#### Input material

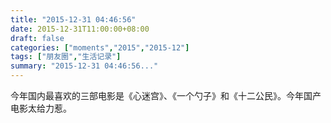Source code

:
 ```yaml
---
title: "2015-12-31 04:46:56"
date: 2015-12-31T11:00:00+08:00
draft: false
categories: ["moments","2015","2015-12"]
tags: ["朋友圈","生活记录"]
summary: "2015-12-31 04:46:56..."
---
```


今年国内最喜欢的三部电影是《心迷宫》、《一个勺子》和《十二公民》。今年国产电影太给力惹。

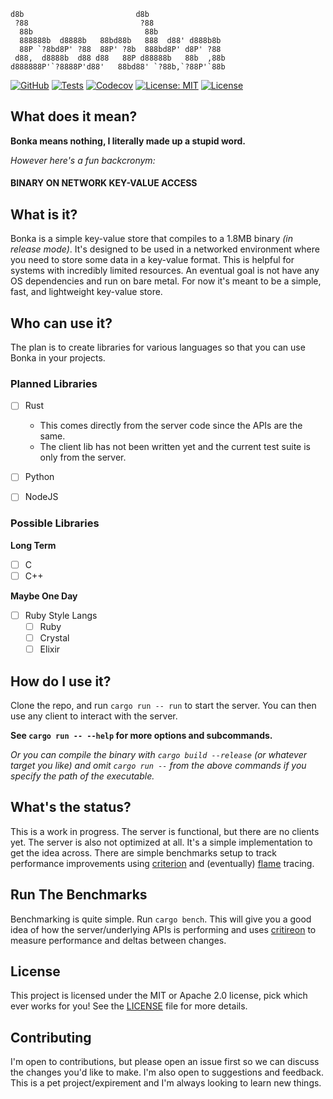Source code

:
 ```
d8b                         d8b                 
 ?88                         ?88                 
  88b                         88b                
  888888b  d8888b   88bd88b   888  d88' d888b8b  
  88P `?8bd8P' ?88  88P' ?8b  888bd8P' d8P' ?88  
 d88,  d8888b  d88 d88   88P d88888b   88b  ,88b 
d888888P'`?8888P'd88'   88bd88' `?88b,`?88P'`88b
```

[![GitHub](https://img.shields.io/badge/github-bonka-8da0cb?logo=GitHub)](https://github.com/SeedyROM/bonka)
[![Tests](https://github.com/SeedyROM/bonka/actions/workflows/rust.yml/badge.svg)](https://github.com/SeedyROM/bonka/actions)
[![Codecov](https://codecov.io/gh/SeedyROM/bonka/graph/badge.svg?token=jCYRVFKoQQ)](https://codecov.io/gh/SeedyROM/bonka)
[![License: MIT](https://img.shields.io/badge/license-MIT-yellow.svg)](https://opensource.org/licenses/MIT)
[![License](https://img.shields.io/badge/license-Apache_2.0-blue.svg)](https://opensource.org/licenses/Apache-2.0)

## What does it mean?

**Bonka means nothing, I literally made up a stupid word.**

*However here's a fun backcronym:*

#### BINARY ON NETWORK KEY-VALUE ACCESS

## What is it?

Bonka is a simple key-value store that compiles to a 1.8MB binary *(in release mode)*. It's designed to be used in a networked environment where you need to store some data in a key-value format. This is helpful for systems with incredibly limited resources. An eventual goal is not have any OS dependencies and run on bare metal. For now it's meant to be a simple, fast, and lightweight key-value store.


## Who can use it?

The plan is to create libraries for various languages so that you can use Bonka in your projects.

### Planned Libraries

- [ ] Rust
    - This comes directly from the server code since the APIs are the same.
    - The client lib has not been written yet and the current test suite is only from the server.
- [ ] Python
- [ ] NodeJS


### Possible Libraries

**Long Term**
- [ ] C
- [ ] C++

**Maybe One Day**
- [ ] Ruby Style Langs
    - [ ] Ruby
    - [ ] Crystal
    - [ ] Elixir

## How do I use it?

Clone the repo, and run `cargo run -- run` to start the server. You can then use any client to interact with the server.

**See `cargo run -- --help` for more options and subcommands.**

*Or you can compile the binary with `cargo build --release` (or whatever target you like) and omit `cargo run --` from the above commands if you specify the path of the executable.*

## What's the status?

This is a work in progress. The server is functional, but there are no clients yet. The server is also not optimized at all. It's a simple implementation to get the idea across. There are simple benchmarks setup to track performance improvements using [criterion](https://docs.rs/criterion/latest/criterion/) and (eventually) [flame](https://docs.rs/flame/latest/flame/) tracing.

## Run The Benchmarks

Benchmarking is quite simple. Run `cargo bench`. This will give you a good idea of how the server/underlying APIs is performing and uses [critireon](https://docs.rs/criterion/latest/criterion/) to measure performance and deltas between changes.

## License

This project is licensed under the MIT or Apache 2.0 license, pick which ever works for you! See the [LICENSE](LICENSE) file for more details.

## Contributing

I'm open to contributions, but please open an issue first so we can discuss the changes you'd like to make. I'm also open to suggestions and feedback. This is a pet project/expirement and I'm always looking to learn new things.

########

Task goal
Look through the data above and report every line in which "shields" appears.

Answer section
[![GitHub](https://img.shields.io/badge/github-bonka-8da0cb?logo=GitHub)](https://github.com/SeedyROM/bonka)
[![License: MIT](https://img.shields.io/badge/license-MIT-yellow.svg)](https://opensource.org/licenses/MIT)
[![License](https://img.shields.io/badge/license-Apache_2.0-blue.svg)](https://opensource.org/licenses/Apache-2.0)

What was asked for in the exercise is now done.